BTW, in the real scheme of things, £13M per annum equates tothe yearly bonus for a couple of bankers.
Dunno why this is such so “shock horror” news seemingly revealed by an F.O.I. request. All this was reported for years by Private Eye and reports issued in 2011 by the Parliamentary accounts committee http://www.guardian.co.uk/uk/2011/sep/20/fire-service-reorganisation-500m-failure and the National Audit office http://www.nao.org.uk/publications/1012/failure_of_firecontrol.aspx , whose comment was :-
“This is yet another example of a Government IT project taking on a life of its own, absorbing ever-increasing resources without reaching its objectives. The rationale and benefits of a regional approach were unclear and badly communicated to locally accountable fire and rescue services who remained unconvinced. Essential checks and balances in the early stages of the project were ineffective. It was approved on the basis of unrealistic estimates of costs and under-appreciation of the complexity of the IT involved and the project was hurriedly implemented and poorly managed. Its legacy is the chain of expensive regional control centres whose future is uncertain.”
Amyas Morse, head of the National Audit Office, 1 July 2011
The continuing cost implications were known and reported http://www.guardian.co.uk/uk/2011/sep/20/fire-service-reorganisation-500m-failure
This was undoubtedly amongst one of the worst botches of a project by the Labour Government and you can read the whole sorry tale at http://uk.ask.com/wiki/FiReControl , plus also, from someone who worked on the project, http://www.themself.org/tag/firecontrol/ . There was a systematic failure to consult properly or communicate with stake-holders. Yes, the whole service did need overhaul. Just not the one proposed in the way it was. It even had a largely positive equalities impact assessment, http://www.communities.gov.uk/documents/fire/pdf/FControlEqualitiesImpact.pdf . Unlike certain recent Coalition projects I could mention. Additionally; and not like some other policies carried out by the Coalition, the commitment to abolish the national FIReControl project was a Tory manifesto commitment.
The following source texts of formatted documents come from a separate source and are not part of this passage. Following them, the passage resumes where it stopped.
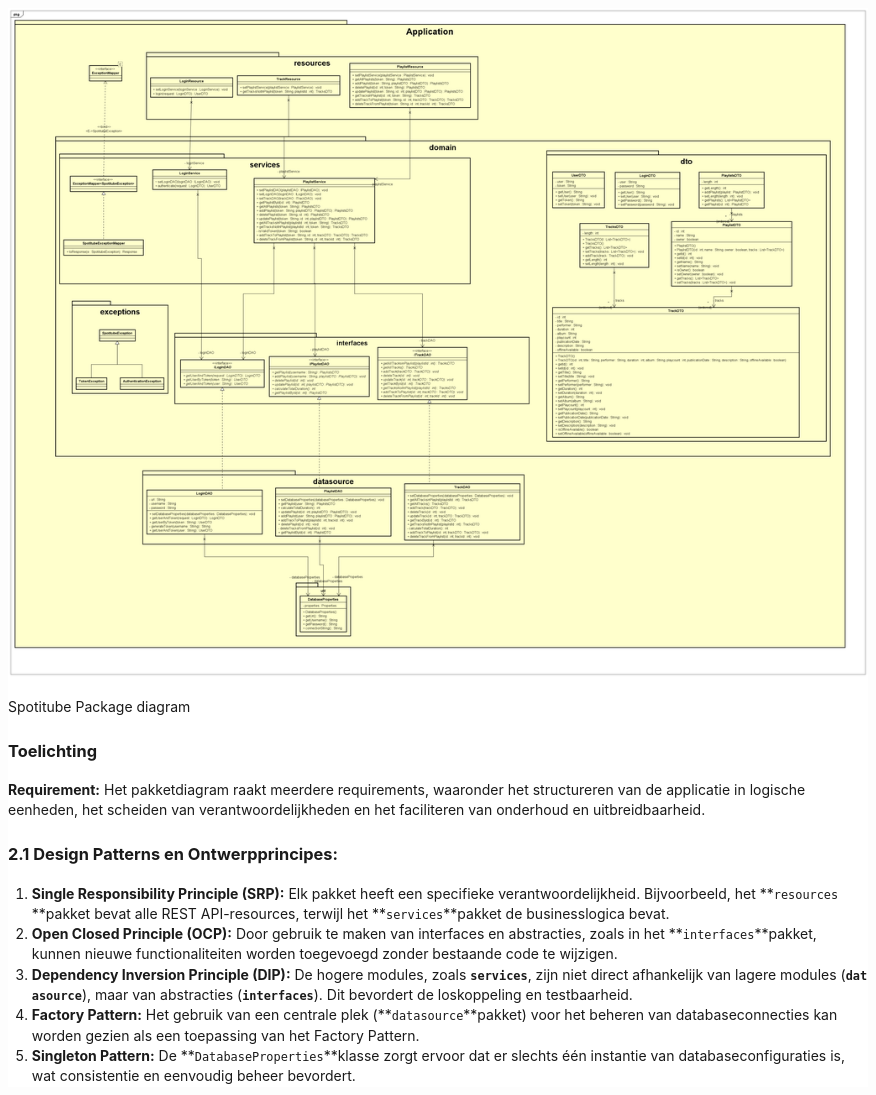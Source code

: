 ![Spotitube Package diagram ](README%20imgs%2FPackaging_diagram.png)

Spotitube Package diagram 

### **Toelichting**

**Requirement:**
Het pakketdiagram raakt meerdere requirements, waaronder het structureren van de applicatie in logische eenheden, het scheiden van verantwoordelijkheden en het faciliteren van onderhoud en uitbreidbaarheid.

### **2.1 Design Patterns en Ontwerpprincipes:**

1. **Single Responsibility Principle (SRP):**
Elk pakket heeft een specifieke verantwoordelijkheid. Bijvoorbeeld, het **`resources`**pakket bevat alle REST API-resources, terwijl het **`services`**pakket de businesslogica bevat.
2. **Open Closed Principle (OCP):**
Door gebruik te maken van interfaces en abstracties, zoals in het **`interfaces`**pakket, kunnen nieuwe functionaliteiten worden toegevoegd zonder bestaande code te wijzigen.
3. **Dependency Inversion Principle (DIP):**
De hogere modules, zoals **`services`**, zijn niet direct afhankelijk van lagere modules (**`datasource`**), maar van abstracties (**`interfaces`**). Dit bevordert de loskoppeling en testbaarheid.
4. **Factory Pattern:**
Het gebruik van een centrale plek (**`datasource`**pakket) voor het beheren van databaseconnecties kan worden gezien als een toepassing van het Factory Pattern.
5. **Singleton Pattern:**
De **`DatabaseProperties`**klasse zorgt ervoor dat er slechts één instantie van databaseconfiguraties is, wat consistentie en eenvoudig beheer bevordert.
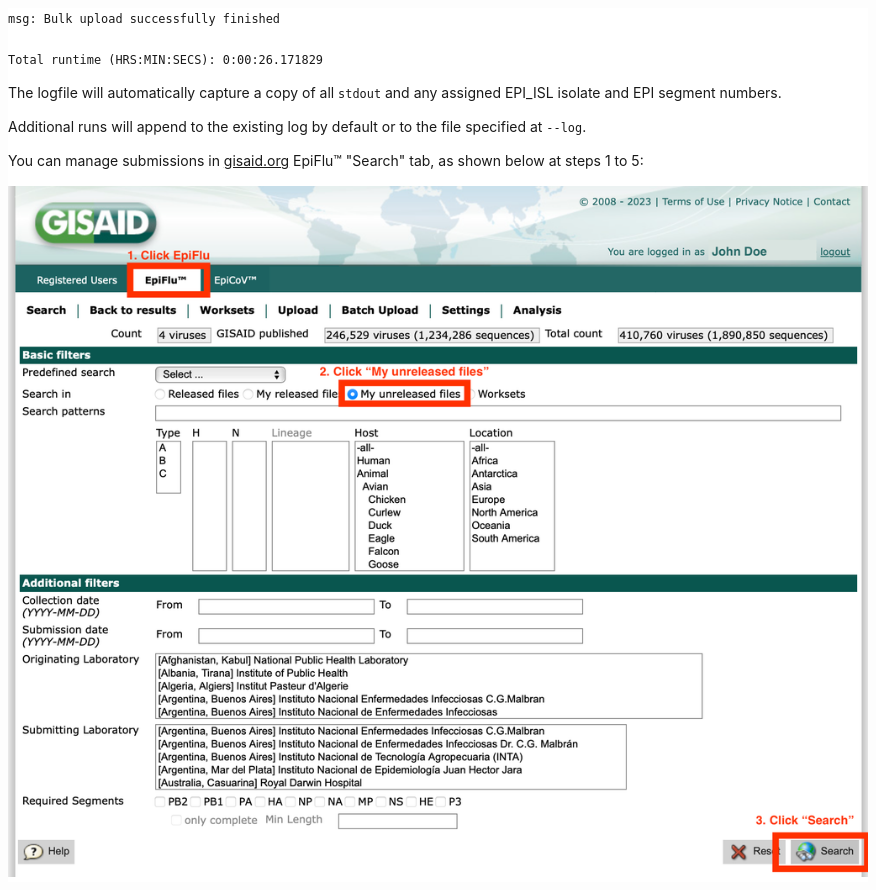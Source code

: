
 ```
msg: Bulk upload successfully finished

Total runtime (HRS:MIN:SECS): 0:00:26.171829
```

The logfile will automatically capture a copy of all `stdout` and any assigned EPI_ISL isolate and EPI segment numbers.

Additional runs will append to the existing log by default or to the file specified at `--log`.

You can manage submissions in [gisaid.org](https://www.gisaid.org) EpiFlu™ "Search" tab, as shown below at steps 1 to 5:

!["My unreleased files"](epiflu_cli/utils/images/howto1.png)
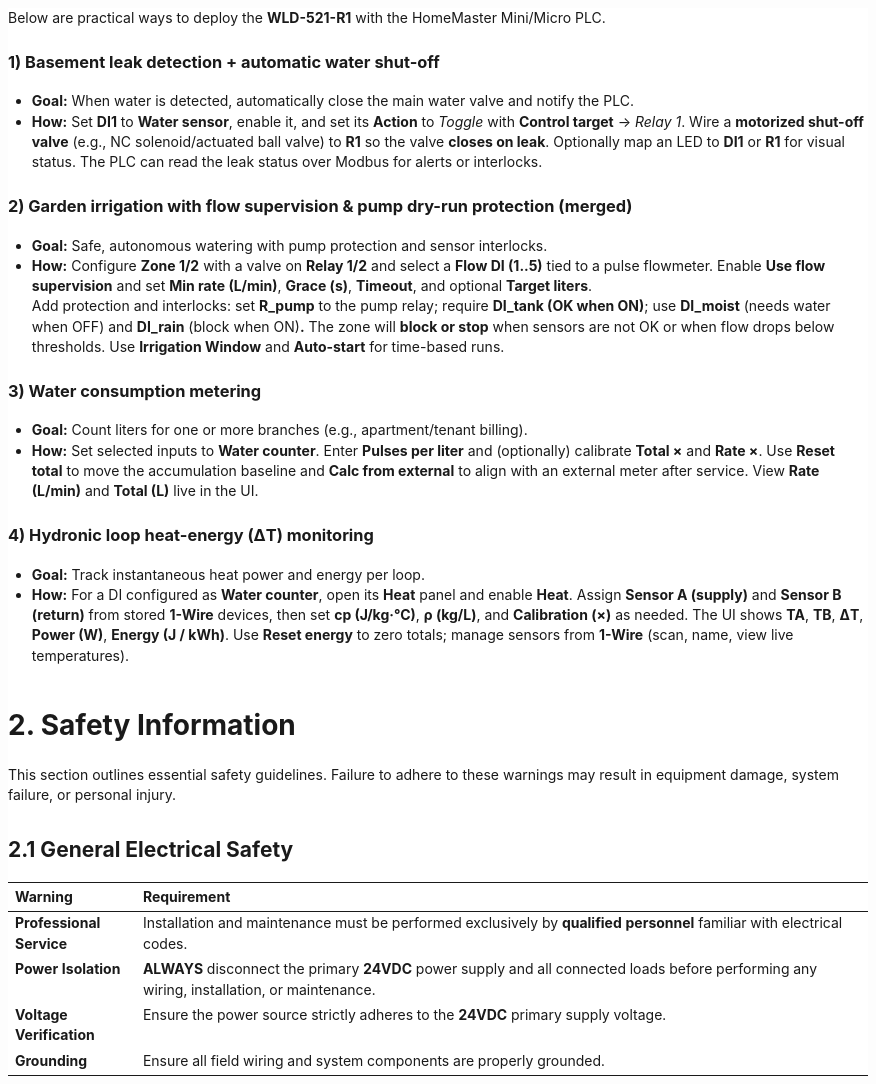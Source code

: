 Below are practical ways to deploy the **WLD-521-R1** with the HomeMaster Mini/Micro PLC.

### 1) Basement leak detection + automatic water shut-off
- **Goal:** When water is detected, automatically close the main water valve and notify the PLC.
- **How:** Set **DI1** to **Water sensor**, enable it, and set its **Action** to *Toggle* with **Control target** → *Relay 1*. Wire a **motorized shut-off valve** (e.g., NC solenoid/actuated ball valve) to **R1** so the valve **closes on leak**. Optionally map an LED to **DI1** or **R1** for visual status. The PLC can read the leak status over Modbus for alerts or interlocks.

### 2) Garden irrigation with flow supervision & pump dry-run protection (merged)
- **Goal:** Safe, autonomous watering with pump protection and sensor interlocks.
- **How:** Configure **Zone 1/2** with a valve on **Relay 1/2** and select a **Flow DI (1..5)** tied to a pulse flowmeter. Enable **Use flow supervision** and set **Min rate (L/min)**, **Grace (s)**, **Timeout**, and optional **Target liters**.  
  Add protection and interlocks: set **R_pump** to the pump relay; require **DI_tank (OK when ON)**; use **DI_moist** (needs water when OFF) and **DI_rain** (block when ON)**.** The zone will **block or stop** when sensors are not OK or when flow drops below thresholds. Use **Irrigation Window** and **Auto-start** for time-based runs.

### 3) Water consumption metering
- **Goal:** Count liters for one or more branches (e.g., apartment/tenant billing).
- **How:** Set selected inputs to **Water counter**. Enter **Pulses per liter** and (optionally) calibrate **Total ×** and **Rate ×**. Use **Reset total** to move the accumulation baseline and **Calc from external** to align with an external meter after service. View **Rate (L/min)** and **Total (L)** live in the UI.

### 4) Hydronic loop heat-energy (ΔT) monitoring
- **Goal:** Track instantaneous heat power and energy per loop.
- **How:** For a DI configured as **Water counter**, open its **Heat** panel and enable **Heat**. Assign **Sensor A (supply)** and **Sensor B (return)** from stored **1-Wire** devices, then set **cp (J/kg·°C)**, **ρ (kg/L)**, and **Calibration (×)** as needed. The UI shows **TA**, **TB**, **ΔT**, **Power (W)**, **Energy (J / kWh)**. Use **Reset energy** to zero totals; manage sensors from **1-Wire** (scan, name, view live temperatures).

# 2. Safety Information

This section outlines essential safety guidelines. Failure to adhere to these warnings may result in equipment damage, system failure, or personal injury.

## 2.1 General Electrical Safety

| Warning | Requirement |
| :--- | :--- |
| **Professional Service** | Installation and maintenance must be performed exclusively by **qualified personnel** familiar with electrical codes. |
| **Power Isolation** | **ALWAYS** disconnect the primary **24VDC** power supply and all connected loads before performing any wiring, installation, or maintenance. |
| **Voltage Verification** | Ensure the power source strictly adheres to the **24VDC** primary supply voltage. |
| **Grounding** | Ensure all field wiring and system components are properly grounded. |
For the record, the centre that is in use is at Merton which is London’s Fire Control Centre, a semi detached part of the successor “local” reorganisations, http://www.guardian.co.uk/government-computing-network/2012/mar/01/firecontrol-projects-command-control . Example of which is the North West, http://www.guardian.co.uk/government-computing-network/2011/sep/26/north-west-fire-authorities-firecontrol?intcmp=239 .
Whilst there is no doubt the previous project was a disaster, it does not seem that the lessons have been necessarily been learned, http://www.guardian.co.uk/commentisfree/2011/sep/22/500m-fire-service-disaster-public-services . Although this article is from the General Secretary of the Fire Brigades Union, which will no doubt, provoke the immediate play of the “vested interests” dismissal card by some. Two years in to the Coalition, we cannot continue to use the blind mantra of it’s all Labour’s fault (although many things obviously are). All Governments make mistakes, which though, is no excuse and the Coalition has a few “own goals” lurking around as well, (Catapults and Aircraft Carriers come to mind for one). It’s about time a little less hubris is called for perhaps?.